[Dataset content]

* * *

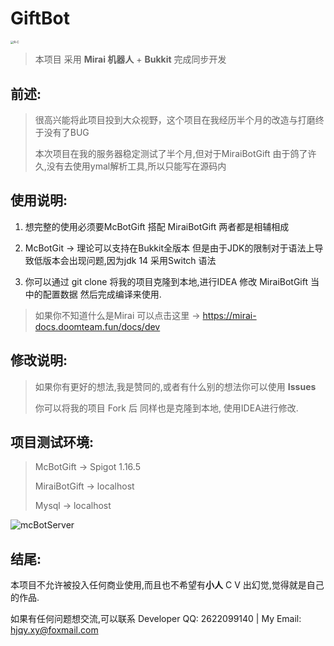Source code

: # 											GiftBot

<img src="http://8.140.32.159:400/R-C.png" alt="R-C" style="zoom: 33%;" />

> 本项目 采用 **Mirai 机器人**  + **Bukkit** 完成同步开发

## 前述:

> 很高兴能将此项目投到大众视野，这个项目在我经历半个月的改造与打磨终于没有了BUG
>
> 本次项目在我的服务器稳定测试了半个月,但对于MiraiBotGift 由于鸽了许久,没有去使用ymal解析工具,所以只能写在源码内

## 使用说明:

1. 想完整的使用必须要McBotGift 搭配 MiraiBotGift 两者都是相辅相成

2. McBotGit -> 理论可以支持在Bukkit全版本 但是由于JDK的限制对于语法上导致低版本会出现问题,因为jdk 14 采用Switch 语法

3. 你可以通过 git clone 将我的项目克隆到本地,进行IDEA 修改 MiraiBotGift 当中的配置数据 然后完成编译来使用.

> 如果你不知道什么是Mirai 可以点击这里 -> https://mirai-docs.doomteam.fun/docs/dev

## 修改说明:

> 如果你有更好的想法,我是赞同的,或者有什么别的想法你可以使用 **Issues** 
>
> 你可以将我的项目 Fork 后 同样也是克隆到本地, 使用IDEA进行修改.

## 项目测试环境:

> McBotGift -> Spigot 1.16.5
>
> MiraiBotGift -> localhost
>
> Mysql -> localhost

![mcBotServer](http://8.140.32.159:400/mcBotServer.png)

## 结尾:

   本项目不允许被投入任何商业使用,而且也不希望有**小人** C V 出幻觉,觉得就是自己的作品.

   如果有任何问题想交流,可以联系 Developer QQ: 2622099140 | My Email: hjqy.xy@foxmail.com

* * *

Down to the last line, set down the data above exactly, and omit all images.

Source code

: # 											GiftBot

<img src="http://8.140.32.159:400/R-C.png" alt="R-C" style="zoom: 33%;" />

> 本项目 采用 **Mirai 机器人**  + **Bukkit** 完成同步开发

## 前述:

> 很高兴能将此项目投到大众视野，这个项目在我经历半个月的改造与打磨终于没有了BUG
>
> 本次项目在我的服务器稳定测试了半个月,但对于MiraiBotGift 由于鸽了许久,没有去使用ymal解析工具,所以只能写在源码内

## 使用说明:

1. 想完整的使用必须要McBotGift 搭配 MiraiBotGift 两者都是相辅相成

2. McBotGit -> 理论可以支持在Bukkit全版本 但是由于JDK的限制对于语法上导致低版本会出现问题,因为jdk 14 采用Switch 语法

3. 你可以通过 git clone 将我的项目克隆到本地,进行IDEA 修改 MiraiBotGift 当中的配置数据 然后完成编译来使用.

> 如果你不知道什么是Mirai 可以点击这里 -> https://mirai-docs.doomteam.fun/docs/dev

## 修改说明:

> 如果你有更好的想法,我是赞同的,或者有什么别的想法你可以使用 **Issues** 
>
> 你可以将我的项目 Fork 后 同样也是克隆到本地, 使用IDEA进行修改.

## 项目测试环境:

> McBotGift -> Spigot 1.16.5
>
> MiraiBotGift -> localhost
>
> Mysql -> localhost

![mcBotServer](http://8.140.32.159:400/mcBotServer.png)

## 结尾:

   本项目不允许被投入任何商业使用,而且也不希望有**小人** C V 出幻觉,觉得就是自己的作品.

   如果有任何问题想交流,可以联系 Developer QQ: 2622099140 | My Email: hjqy.xy@foxmail.com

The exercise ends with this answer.